▶ _Dataset excerpts_:

● ● ● ● ●

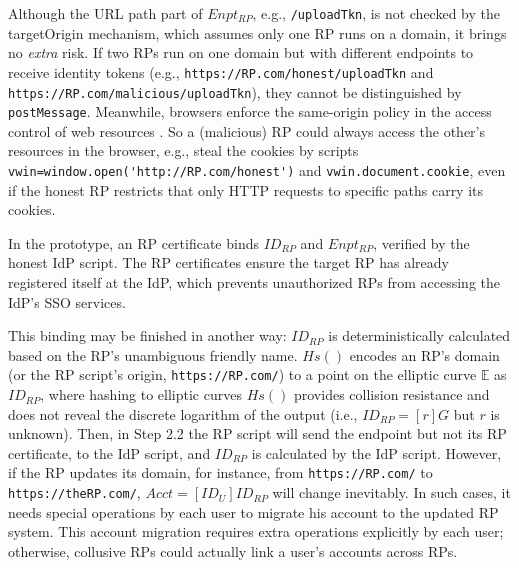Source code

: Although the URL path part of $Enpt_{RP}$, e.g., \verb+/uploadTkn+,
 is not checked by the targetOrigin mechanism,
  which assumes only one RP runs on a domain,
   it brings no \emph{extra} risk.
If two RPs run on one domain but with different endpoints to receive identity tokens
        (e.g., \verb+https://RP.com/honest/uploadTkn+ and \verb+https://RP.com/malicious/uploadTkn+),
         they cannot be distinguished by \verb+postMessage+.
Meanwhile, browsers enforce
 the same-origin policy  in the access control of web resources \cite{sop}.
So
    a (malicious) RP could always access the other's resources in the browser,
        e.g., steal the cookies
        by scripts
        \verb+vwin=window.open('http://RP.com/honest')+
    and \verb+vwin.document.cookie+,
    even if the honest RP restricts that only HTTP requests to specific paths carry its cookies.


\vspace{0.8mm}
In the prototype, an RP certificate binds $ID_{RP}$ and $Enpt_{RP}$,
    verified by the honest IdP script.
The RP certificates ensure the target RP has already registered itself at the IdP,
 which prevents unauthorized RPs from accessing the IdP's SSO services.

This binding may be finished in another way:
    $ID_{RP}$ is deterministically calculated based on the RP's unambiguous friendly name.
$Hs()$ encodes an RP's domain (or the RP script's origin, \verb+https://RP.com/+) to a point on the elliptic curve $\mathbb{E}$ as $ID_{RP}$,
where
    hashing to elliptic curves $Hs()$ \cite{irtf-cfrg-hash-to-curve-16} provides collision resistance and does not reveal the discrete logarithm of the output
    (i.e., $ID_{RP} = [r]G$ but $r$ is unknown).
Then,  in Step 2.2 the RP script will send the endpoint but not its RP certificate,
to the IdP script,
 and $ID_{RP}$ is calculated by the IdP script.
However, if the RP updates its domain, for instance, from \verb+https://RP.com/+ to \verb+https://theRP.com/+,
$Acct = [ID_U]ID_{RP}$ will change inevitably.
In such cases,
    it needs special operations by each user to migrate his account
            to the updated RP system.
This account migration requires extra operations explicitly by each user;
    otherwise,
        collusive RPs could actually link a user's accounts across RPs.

● ● ● ● ●

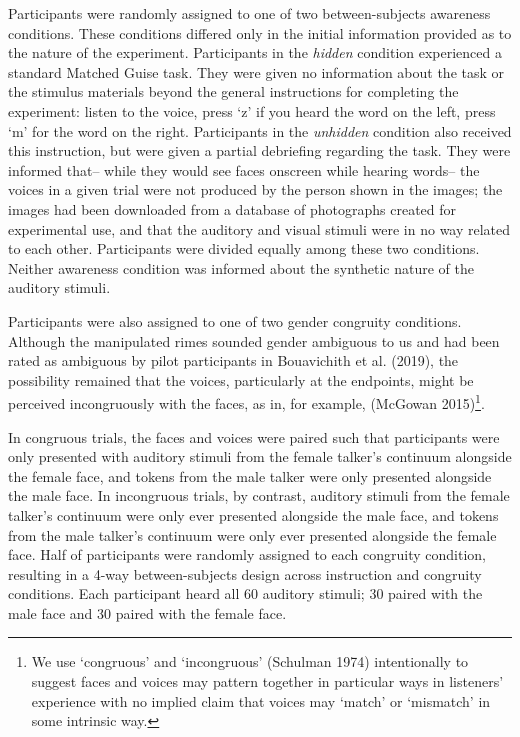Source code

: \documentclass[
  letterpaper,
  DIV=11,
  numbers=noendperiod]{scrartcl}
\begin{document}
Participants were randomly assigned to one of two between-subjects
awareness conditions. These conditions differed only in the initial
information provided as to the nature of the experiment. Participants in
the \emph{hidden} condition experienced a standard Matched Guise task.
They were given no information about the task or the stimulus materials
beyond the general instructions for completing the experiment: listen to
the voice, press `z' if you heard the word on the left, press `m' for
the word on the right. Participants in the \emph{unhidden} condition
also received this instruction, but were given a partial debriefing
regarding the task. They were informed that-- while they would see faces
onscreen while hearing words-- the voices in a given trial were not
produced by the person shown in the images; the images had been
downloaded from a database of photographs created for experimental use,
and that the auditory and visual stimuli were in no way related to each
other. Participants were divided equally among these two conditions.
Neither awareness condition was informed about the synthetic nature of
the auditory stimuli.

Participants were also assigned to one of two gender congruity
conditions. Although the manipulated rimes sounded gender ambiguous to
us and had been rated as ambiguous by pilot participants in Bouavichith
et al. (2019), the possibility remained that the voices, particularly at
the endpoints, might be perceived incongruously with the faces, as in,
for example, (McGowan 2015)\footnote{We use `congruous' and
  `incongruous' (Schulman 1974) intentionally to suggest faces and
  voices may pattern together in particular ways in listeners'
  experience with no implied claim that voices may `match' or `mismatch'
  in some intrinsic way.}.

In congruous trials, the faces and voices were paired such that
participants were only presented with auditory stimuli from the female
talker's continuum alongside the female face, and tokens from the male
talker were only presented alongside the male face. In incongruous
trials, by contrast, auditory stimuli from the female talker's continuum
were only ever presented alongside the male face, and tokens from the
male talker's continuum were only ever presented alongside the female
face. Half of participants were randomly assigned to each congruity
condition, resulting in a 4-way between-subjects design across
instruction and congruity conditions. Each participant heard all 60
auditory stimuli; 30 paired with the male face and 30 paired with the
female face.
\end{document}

● ● ● ● ●

▶ _Directions for this task_:
From the records above, copy out the line with "to the updated RP system.", the line with "collusive RPs could", and every line between them, word for word.

▶ _Task response_:
            to the updated RP system.
This account migration requires extra operations explicitly by each user;
    otherwise,
        collusive RPs could actually link a user's accounts across RPs.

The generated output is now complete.